GiovanniPassaro rivista@sappe.it

La lingua segreta dei tatuaggi sulla persona detenuta

D

a una ricerca svolta presso le carceri romane di Regina Coeli e Rebibbia femminile, in tema di “tatuaggi sulla persona detenuta”, è emerso come la modalità di comunicazione non verbale della popolazione detenuta nel corso degli anni ha subito una profonda trasformazione.

Nelle foto: sopra i “cinque punti della malavita” al centro una attrezzatura “artigianale” per tatuaggi

In passato, tatuarsi in carcere ostentava l’essere stato in “galera” (anche perché i tatuaggi realizzati con il metodo della "puntura a mano" creavano segni distintamente imperfetti, quindi con un aspetto più primitivo), rappresentava motivo di orgoglio, ovvero, intimava rispetto nel gergo carcerario ed incuteva timore nelle persone della società libera.
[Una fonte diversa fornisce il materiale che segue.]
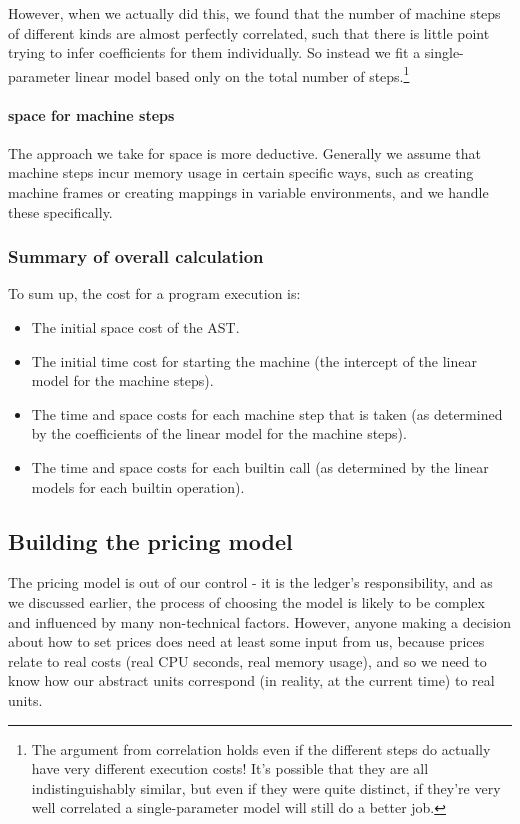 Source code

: However, when we actually did this, we found that the number of machine steps of different kinds are almost perfectly correlated, such that there is little point trying to infer coefficients for them individually.
So instead we fit a single-parameter linear model based only on the total number of steps.\footnote{
The argument from correlation holds even if the different steps do actually have very different execution costs!
It's possible that they are all indistinguishably similar, but even if they were quite distinct, if they're very well correlated a single-parameter model will still do a better job.
}

\paragraph{\gls{space} for machine steps}
The approach we take for \gls{space} is more deductive.
Generally we assume that machine steps incur memory usage in certain specific ways, such as creating machine frames or creating mappings in variable environments, and we handle these specifically.

\subsubsection{Summary of overall calculation}
To sum up, the cost for a program execution is:
\begin{itemize}
\item The initial \gls{space} cost of the AST.
\item The initial \gls{time} cost for starting the machine (the intercept of the linear model for the machine steps).
\item The \gls{time} and \gls{space} costs for each machine step that is taken (as determined by the coefficients of the linear model for the machine steps).
\item The \gls{time} and \gls{space} costs for each builtin call (as determined by the linear models for each builtin operation).
\end{itemize}

\subsection{Building the pricing model}
The pricing model is out of our control - it is the ledger's responsibility, and as we discussed earlier, the process of choosing the model is likely to be complex and influenced by many non-technical factors.
However, anyone making a decision about how to set prices does need at least some input from us, because prices relate to real costs (real CPU seconds, real memory usage), and so we need to know how our abstract units correspond (in reality, at the current time) to real units.

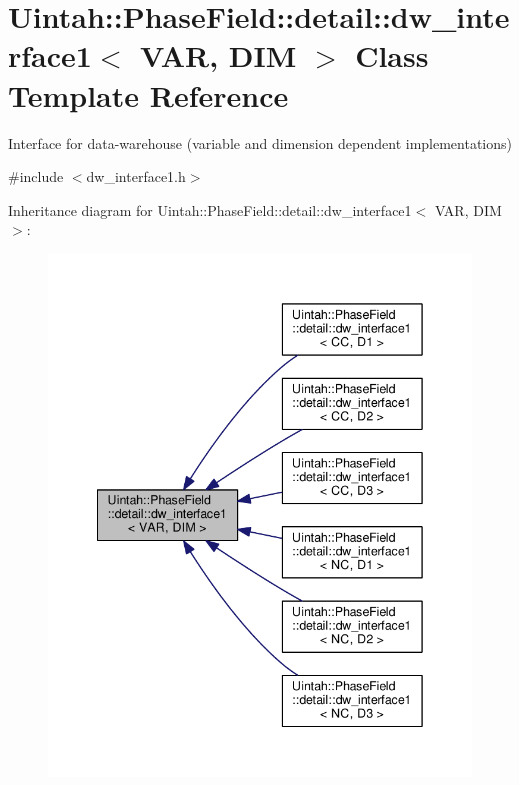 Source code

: \hypertarget{classUintah_1_1PhaseField_1_1detail_1_1dw__interface1}{}\section{Uintah\+:\+:Phase\+Field\+:\+:detail\+:\+:dw\+\_\+interface1$<$ V\+AR, D\+IM $>$ Class Template Reference}
\label{classUintah_1_1PhaseField_1_1detail_1_1dw__interface1}


Interface for data-\/warehouse (variable and dimension dependent implementations)  




{\ttfamily \#include $<$dw\+\_\+interface1.\+h$>$}



Inheritance diagram for Uintah\+:\+:Phase\+Field\+:\+:detail\+:\+:dw\+\_\+interface1$<$ V\+AR, D\+IM $>$\+:\nopagebreak
\begin{figure}[H]
\begin{center}
\leavevmode
\includegraphics[width=342pt]{classUintah_1_1PhaseField_1_1detail_1_1dw__interface1__inherit__graph}
\end{center}
\end{figure}


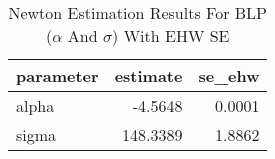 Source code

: \begin{table}[htbp]
    \centering
    \caption{Newton Estimation Results For BLP ($\alpha$ And $\sigma$) With EHW SE}
    \label{tab:blp_q8_newton_results}
\begin{tabular}{lrr}
\toprule
parameter & estimate & se\_ehw \\
\midrule
\midrule
alpha & -4.5648 & 0.0001 \\
sigma & 148.3389 & 1.8862 \\
\bottomrule
\bottomrule
\end{tabular}

\end{table}
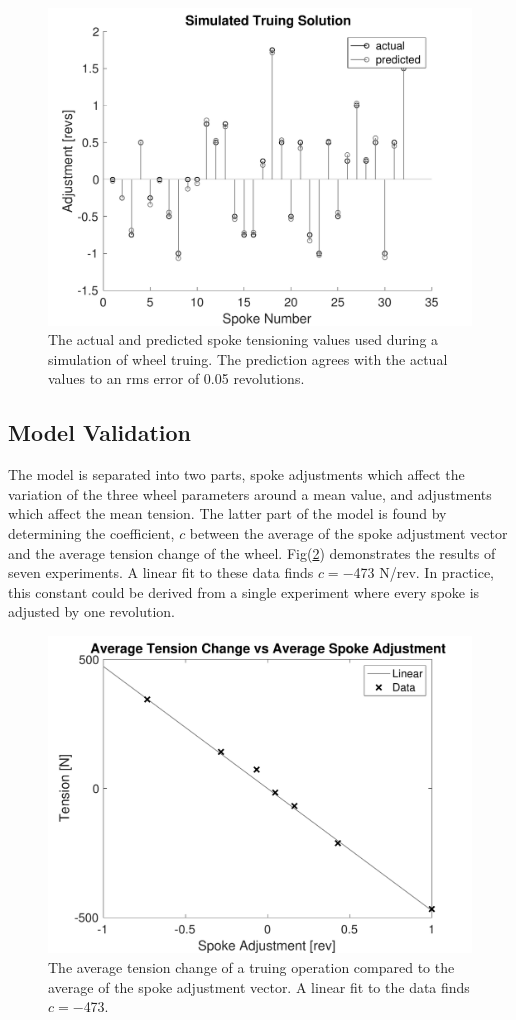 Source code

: \documentclass[journal]{IEEEtran}
\begin{document}
\begin{figure}[!t]
\centering
\includegraphics[width=3.25 in]{./figs/simd}
\caption{The actual and predicted spoke tensioning values used during a simulation of wheel truing.  The prediction agrees with the actual values to an rms error of 0.05 revolutions.}
\label{fig:simd}
\end{figure}

\subsection{Model Validation}
The model is separated into two parts, spoke adjustments which affect the variation of the three wheel parameters around a mean value, and adjustments which affect the mean tension.  The latter part of the model is found by determining the coefficient, $c$ between the average of the spoke adjustment vector and the average tension change of the wheel.  Fig(\ref{fig:c}) demonstrates the results of seven experiments. A linear fit to these data finds $c=-$473 N/rev. In practice, this constant could be derived from a single experiment where every spoke is adjusted by one revolution. 

 \begin{figure}[!t]
\centering
\includegraphics[width=3.25 in]{./figs/c}
\caption{The average tension change of a truing operation compared to the average of the spoke adjustment vector. A linear fit to the data  finds $c=-$473.}
\label{fig:c}
\end{figure}
\end{document}
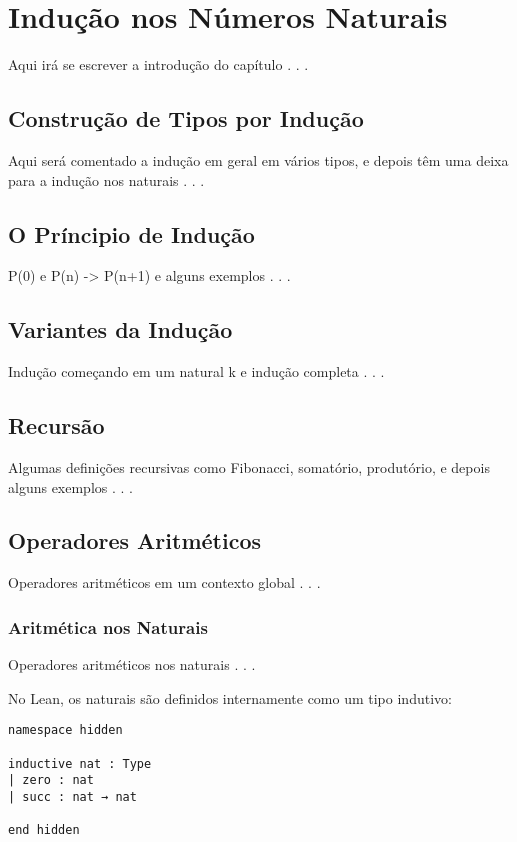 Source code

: \chapter{Indução nos Números Naturais}

Aqui irá se escrever a introdução do capítulo . . . 

\section{Construção de Tipos por Indução}

Aqui será comentado a indução em geral em vários tipos, e depois têm uma deixa para a indução nos naturais . . .

\section{O Príncipio de Indução}

P(0) e P(n) -> P(n+1) e alguns exemplos . . .

\section{Variantes da Indução}

Indução começando em um natural k e indução completa . . .

\section{Recursão}

Algumas definições recursivas como Fibonacci, somatório, produtório, e depois alguns exemplos . . .

\section{Operadores Aritméticos}

Operadores aritméticos em um contexto global . . .

\subsection{Aritmética nos Naturais}

Operadores aritméticos nos naturais . . .

No Lean, os naturais são definidos internamente como um tipo indutivo:

\begin{lstlisting}
namespace hidden

inductive nat : Type
| zero : nat
| succ : nat → nat

end hidden
\end{lstlisting}

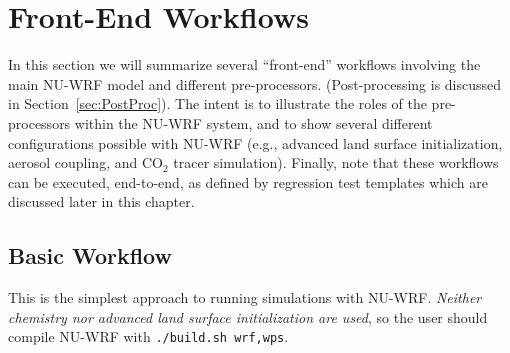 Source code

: \section{Front-End Workflows}
\label{sec:FrontWorkflows}

In this section we will summarize several ``front-end'' workflows involving
the main NU-WRF model and different pre-processors. (Post-processing is
discussed in Section~\ref{sec:PostProc}). The intent is to 
illustrate the roles of the pre-processors within the NU-WRF system, and to 
show several different configurations possible with NU-WRF (e.g., advanced
land surface initialization, aerosol coupling, and CO$_2$ tracer simulation).
Finally, note that these workflows can be executed, end-to-end, as defined by
regression test templates which are discussed later in this chapter.

\subsection{Basic Workflow}
\label{subsec:BasicWorkflow}

This is the simplest approach to running simulations with NU-WRF. 
\textit{Neither chemistry nor advanced land surface initialization are 
used}, so the user should compile NU-WRF with \texttt{./build.sh wrf,wps}.

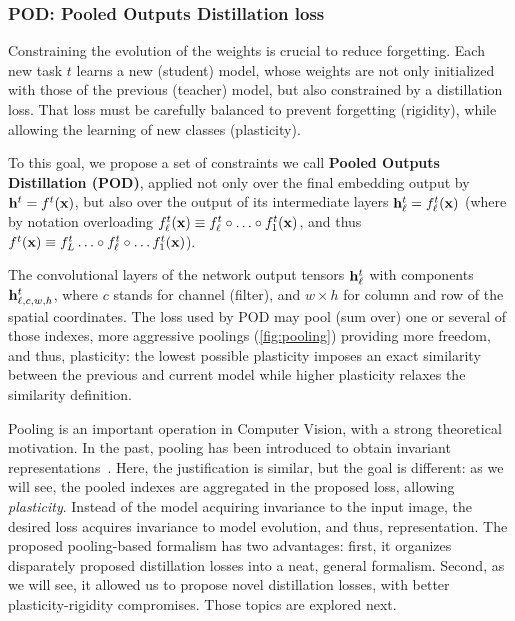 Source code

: \subsubsection{POD: Pooled Outputs Distillation loss}
\label{sec:pod}

Constraining the evolution of the weights is crucial to reduce forgetting. Each new task $t$ learns
a new (student) model, whose weights are not only initialized with those of the previous (teacher)
model, but also constrained by a distillation loss. That loss must be carefully balanced to prevent
forgetting (rigidity), while allowing the learning of new classes (plasticity).

To this goal, we propose a set of constraints we call \textbf{Pooled Outputs Distillation (POD)},
applied not only over the final embedding output by $\mathbf{h}^{t}=f^{t}(\mathbf{x})$, but also over the output
of its intermediate layers $\mathbf{h}^{t}_\ell=f^{t}_\ell(\mathbf{x})$ (where by notation overloading
$f^{t}_\ell(\mathbf{x})\equiv f^{t}_\ell\circ\ldots\circ f^{t}_1(\mathbf{x})$, and thus $f^{t}(\mathbf{x})\equiv
    f^{t}_L\ldots\circ f^{t}_\ell\circ\ldots f^{t}_1(\mathbf{x})$).

The convolutional layers of the network output tensors $\mathbf{h}^{t}_{\ell}$ with components
$\mathbf{h}^{t}_{\ell,c,w,h}$, where $c$ stands for channel (filter), and $w\times h$ for column and row of
the spatial coordinates. The loss used by POD may pool (sum over) one or several of those indexes,
more aggressive poolings (\autoref{fig:pooling}) providing more freedom, and thus, plasticity: the
lowest possible plasticity imposes an exact similarity between the previous and current model while
higher plasticity relaxes the similarity definition.

Pooling is an important operation in Computer Vision, with a strong theoretical motivation. In the
past, pooling has been introduced to obtain invariant
representations~\citep{lowe1999sift,lazbnik2006spatial_pyramid_matching}. Here, the justification is
similar, but the goal is different: as we will see, the pooled indexes are aggregated in the
proposed loss, allowing \textit{plasticity}. Instead of the model acquiring invariance to the input
image, the desired loss acquires invariance to model evolution, and thus, representation.
%
The proposed pooling-based formalism has two advantages: first, it organizes disparately proposed
distillation losses into a neat, general formalism. Second, as we will see, it allowed us to propose
novel distillation losses, with better plasticity-rigidity compromises. Those topics are explored
next.

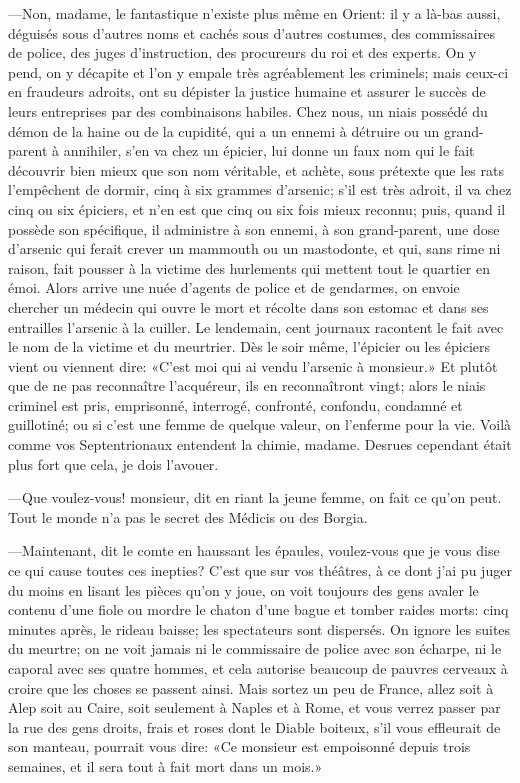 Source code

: —Non, madame, le fantastique n'existe plus même en Orient: il y a là-bas aussi, déguisés sous d'autres noms et cachés sous d'autres costumes, des commissaires de police, des juges d'instruction, des procureurs du roi et des experts. On y pend, on y décapite et l'on y empale très agréablement les criminels; mais ceux-ci en fraudeurs adroits, ont su dépister la justice humaine et assurer le succès de leurs entreprises par des combinaisons habiles. Chez nous, un niais possédé du démon de la haine ou de la cupidité, qui a un ennemi à détruire ou un grand-parent à annihiler, s'en va chez un épicier, lui donne un faux nom qui le fait découvrir bien mieux que son nom véritable, et achète, sous prétexte que les rats l'empêchent de dormir, cinq à six grammes d'arsenic; s'il est très adroit, il va chez cinq ou six épiciers, et n'en est que cinq ou six fois mieux reconnu; puis, quand il possède son spécifique, il administre à son ennemi, à son grand-parent, une dose d'arsenic qui ferait crever un mammouth ou un mastodonte, et qui, sans rime ni raison, fait pousser à la victime des hurlements qui mettent tout le quartier en émoi. Alors arrive une nuée d'agents de police et de gendarmes, on envoie chercher un médecin qui ouvre le mort et récolte dans son estomac et dans ses entrailles l'arsenic à la cuiller. Le lendemain, cent journaux racontent le fait avec le nom de la victime et du meurtrier. Dès le soir même, l'épicier ou les épiciers vient ou viennent dire: «C'est moi qui ai vendu l'arsenic à monsieur.» Et plutôt que de ne pas reconnaître l'acquéreur, ils en reconnaîtront vingt; alors le niais criminel est pris, emprisonné, interrogé, confronté, confondu, condamné et guillotiné; ou si c'est une femme de quelque valeur, on l'enferme pour la vie. Voilà comme vos Septentrionaux entendent la chimie, madame. Desrues cependant était plus fort que cela, je dois l'avouer. 

—Que voulez-vous! monsieur, dit en riant la jeune femme, on fait ce qu'on peut. Tout le monde n'a pas le secret des Médicis ou des Borgia. 

—Maintenant, dit le comte en haussant les épaules, voulez-vous que je vous dise ce qui cause toutes ces inepties? C'est que sur vos théâtres, à ce dont j'ai pu juger du moins en lisant les pièces qu'on y joue, on voit toujours des gens avaler le contenu d'une fiole ou mordre le chaton d'une bague et tomber raides morts: cinq minutes après, le rideau baisse; les spectateurs sont dispersés. On ignore les suites du meurtre; on ne voit jamais ni le commissaire de police avec son écharpe, ni le caporal avec ses quatre hommes, et cela autorise beaucoup de pauvres cerveaux à croire que les choses se passent ainsi. Mais sortez un peu de France, allez soit à Alep soit au Caire, soit seulement à Naples et à Rome, et vous verrez passer par la rue des gens droits, frais et roses dont le Diable boiteux, s'il vous effleurait de son manteau, pourrait vous dire: «Ce monsieur est empoisonné depuis trois semaines, et il sera tout à fait mort dans un mois.» 

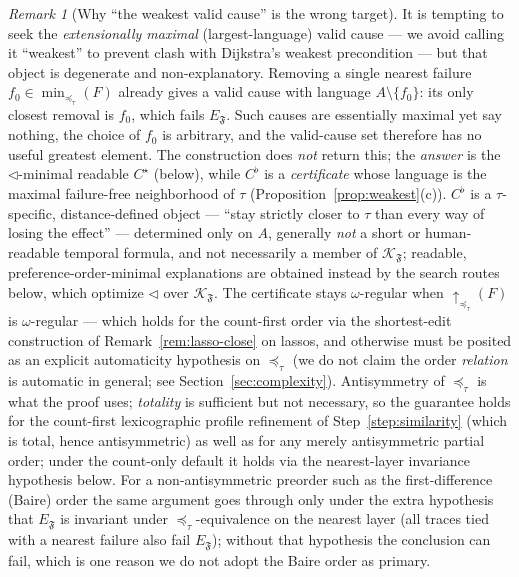 \documentclass[11pt]{article}
\theoremstyle{remark}
\newtheorem{remark}{Remark}
\newcommand{\Frame}{\mathfrak{F}}
\begin{document}
\begin{remark}[Why ``the weakest valid cause'' is the wrong target]
\label{rem:weakest-degenerate}
It is tempting to seek the \emph{extensionally maximal} (largest-language) valid
cause --- we avoid calling it ``weakest'' to prevent clash with Dijkstra's
weakest precondition --- but that object is degenerate and non-explanatory. Removing a single
nearest failure \(f_0\in\min_{\preceq_\tau}(F)\) already gives a valid cause with
language \(A\setminus\{f_0\}\): its only closest removal is \(f_0\), which fails
\(E_{\Frame}\). Such causes are essentially maximal yet say nothing, the choice of
\(f_0\) is arbitrary, and the valid-cause set therefore has no useful greatest
element. The construction does \emph{not} return this; the \emph{answer} is the
\(\triangleleft\)-minimal readable \(C^{\star}\) (below), while \(C^{\flat}\) is a
\emph{certificate} whose language is the maximal failure-free neighborhood of
\(\tau\) (Proposition~\ref{prop:weakest}(c)). \(C^{\flat}\) is a \(\tau\)-specific,
distance-defined object --- ``stay strictly closer to \(\tau\) than every way of
losing the effect'' --- determined only on \(A\), generally \emph{not} a short or
human-readable temporal formula, and not necessarily a member of
\(\mathcal{K}_{\Frame}\); readable, preference-order-minimal explanations are
obtained instead by the search routes below, which optimize \(\triangleleft\) over
\(\mathcal{K}_{\Frame}\). The certificate stays \(\omega\)-regular when
\(\uparrow_{\preceq_\tau}(F)\) is \(\omega\)-regular --- which holds for the
count-first order via the shortest-edit construction of
Remark~\ref{rem:lasso-close} on lassos, and otherwise must be posited as an
explicit automaticity hypothesis on \(\preceq_\tau\) (we do not claim the order
\emph{relation} is automatic in general; see Section~\ref{sec:complexity}). Antisymmetry of \(\preceq_\tau\) is what the proof uses;
\emph{totality} is sufficient but not necessary, so the guarantee holds for the
count-first lexicographic profile refinement of Step~\ref{step:similarity} (which is
total, hence antisymmetric) as well as for any merely antisymmetric partial
order; under the count-only default it holds via the nearest-layer invariance
hypothesis below. For a non-antisymmetric preorder such as the first-difference (Baire)
order the same argument goes
through only under the extra hypothesis that \(E_{\Frame}\) is invariant under
\(\preceq_\tau\)-equivalence on the nearest layer (all traces tied with a nearest
failure also fail \(E_{\Frame}\)); without that hypothesis the conclusion can
fail, which is one reason we do not adopt the Baire order as primary.
\end{remark}
\end{document}
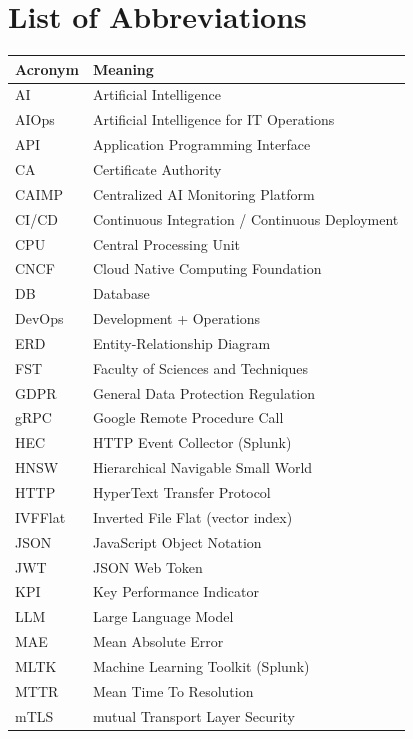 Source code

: \chapter*{List of Abbreviations}

\begin{longtable}{@{}lp{11cm}@{}}
\toprule
\textbf{Acronym} & \textbf{Meaning} \\
\midrule
\endhead
\bottomrule
\endfoot
AI    & Artificial Intelligence \\
AIOps & Artificial Intelligence for IT Operations \\
API   & Application Programming Interface \\
CA    & Certificate Authority \\
CAIMP & Centralized AI Monitoring Platform \\
CI/CD & Continuous Integration / Continuous Deployment \\
CPU   & Central Processing Unit \\
CNCF  & Cloud Native Computing Foundation \\
DB    & Database \\
DevOps & Development + Operations \\
ERD   & Entity-Relationship Diagram \\
FST   & Faculty of Sciences and Techniques \\
GDPR  & General Data Protection Regulation \\
gRPC  & Google Remote Procedure Call \\
HEC   & HTTP Event Collector (Splunk) \\
HNSW  & Hierarchical Navigable Small World \\
HTTP  & HyperText Transfer Protocol \\
IVFFlat & Inverted File Flat (vector index) \\
JSON  & JavaScript Object Notation \\
JWT   & JSON Web Token \\
KPI   & Key Performance Indicator \\
LLM   & Large Language Model \\
MAE   & Mean Absolute Error \\
MLTK  & Machine Learning Toolkit (Splunk) \\
MTTR  & Mean Time To Resolution \\
mTLS  & mutual Transport Layer Security \\

\end{longtable}
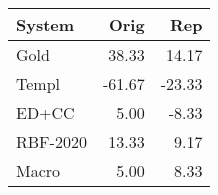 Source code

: \begin{tabular}{lrr}
\toprule
System & Orig & Rep \\
\midrule
Gold & 38.33 & 14.17 \\
Templ & -61.67 & -23.33 \\
ED+CC & 5.00 & -8.33 \\
RBF-2020 & 13.33 & 9.17 \\
Macro & 5.00 & 8.33 \\
\bottomrule
\end{tabular}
Le prigioni sono state per molto tempo luogo di prova per alcuni detenuti che praticavano l’art tattoo per avere in cambio favori materiali o protezione da parte di altri carcerati. Ovviamente i tatuatori che realizzavano i loro lavori in galera non avevano a disposizione le strumentazioni adatte, né gli inchiostri adeguati alla realizzazione di tatuaggi così come siamo abituati a vederli.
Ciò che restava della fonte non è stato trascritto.